Nathan Mulligan

Personal information
- Full name: Nathan Michael Mulligan
- Date of birth: 15 September 1986 (age 39)
- Place of birth: Middlesbrough, England
- Height: 5 ft 10 in (1.78 m)
- Position: Midfielder

Team information
- Current team: Stockton Town

Youth career
- –: Middlesbrough

Senior career*
- Years: Team / Apps / (Gls)
- 2004–2009: Norton & Stockton Ancients
- 2009–2010: Darlington / 16 / (1)
- 2010–2011: Norton & Stockton Ancients
- 2011–2014: Whitby Town
- 2014–2015: Guisborough Town
- 2015–????: Marske United / 43 / (18)
- 2017: Billingham Synthonia / 12 / (2)
- 2017–2024: Stockton Town / 228 / (52)

= Nathan Mulligan =

English footballer

Nathan Michael Mulligan (born 15 September 1986) is an English former footballer who played for Stockton Town as a midfielder.
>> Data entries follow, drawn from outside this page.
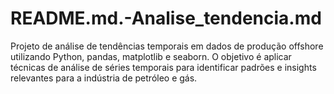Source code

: # README.md.-Analise_tendencia.md
Projeto de análise de tendências temporais em dados de produção offshore utilizando Python, pandas, matplotlib e seaborn. O objetivo é aplicar técnicas de análise de séries temporais para identificar padrões e insights relevantes para a indústria de petróleo e gás.
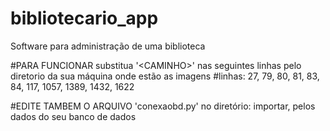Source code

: # bibliotecario_app
Software para administração de uma biblioteca

#PARA FUNCIONAR substitua '\<CAMINHO\>' nas seguintes linhas pelo diretorio da sua máquina onde estão as imagens
#linhas: 27, 79, 80, 81, 83, 84, 117, 1057, 1389, 1432, 1622

#EDITE TAMBEM O ARQUIVO 'conexaobd.py' no diretório: importar, pelos dados do seu banco de dados
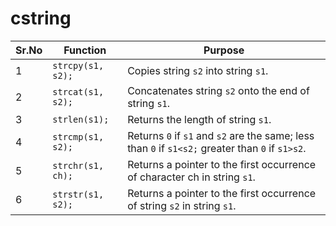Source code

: # cstring

|Sr.No|Function | Purpose|
|--- |--- |--- |
|1|`strcpy(s1, s2);`|Copies string `s2` into string `s1`.|
|2|`strcat(s1, s2);`|Concatenates string `s2` onto the end of string `s1`.|
|3|`strlen(s1);`|Returns the length of string `s1`.|
|4|`strcmp(s1, s2);`|Returns `0` if `s1` and `s2` are the same; less than `0` if `s1<s2;` greater than `0` if `s1>s2`.|
|5|`strchr(s1, ch);`|Returns a pointer to the first occurrence of character ch in string `s1`.|
|6|`strstr(s1, s2);`|Returns a pointer to the first occurrence of string `s2` in string `s1`.|
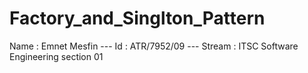 # Factory_and_Singlton_Pattern

Name : Emnet Mesfin  ---  Id : ATR/7952/09  ---  Stream : ITSC Software Engineering section 01
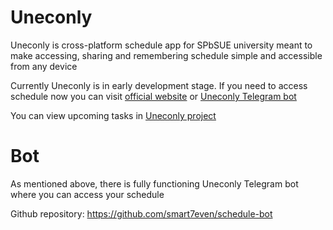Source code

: # Uneconly

Uneconly is cross-platform schedule app for SPbSUE university meant to make accessing, sharing and remembering schedule simple and accessible from any device

Currently Uneconly is in early development stage. If you need to access schedule now you can visit [official website](https://rasp.unecon.ru) or [Uneconly Telegram bot](https://t.me/schedule_unecon_bot)

You can view upcoming tasks in [Uneconly project](https://github.com/users/smart7even/projects/2)

# Bot

As mentioned above, there is fully functioning Uneconly Telegram bot where you can access your schedule

Github repository: https://github.com/smart7even/schedule-bot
He is now part of the club's management team.

==Career==
Born in Middlesbrough, Mulligan is a former scholar at Middlesbrough's Academy whose progress was halted when he contracted a form of cancer. He made a full recovery but failed to make the first team squad and left to the club to join Norton & Stockton Ancients.

In October 2009 he signed for Darlington and made his league debut in a 2–1 away defeat to Hereford United on 31 October 2009.

He was released by the club following their relegation from League 2, along with 13 other players.

After playing for Whitby Town and Guisborough Town, he signed for Marske United in 2015. He subsequently moved on to Billingham Synthonia before signing for Stockton Town in July 2017. He played for the club until 2024, making 228 appearances and scoring 52 goals for the club during that time. In 2024, Mulligan retired from playing and accepted a job in Stockton Town's management team.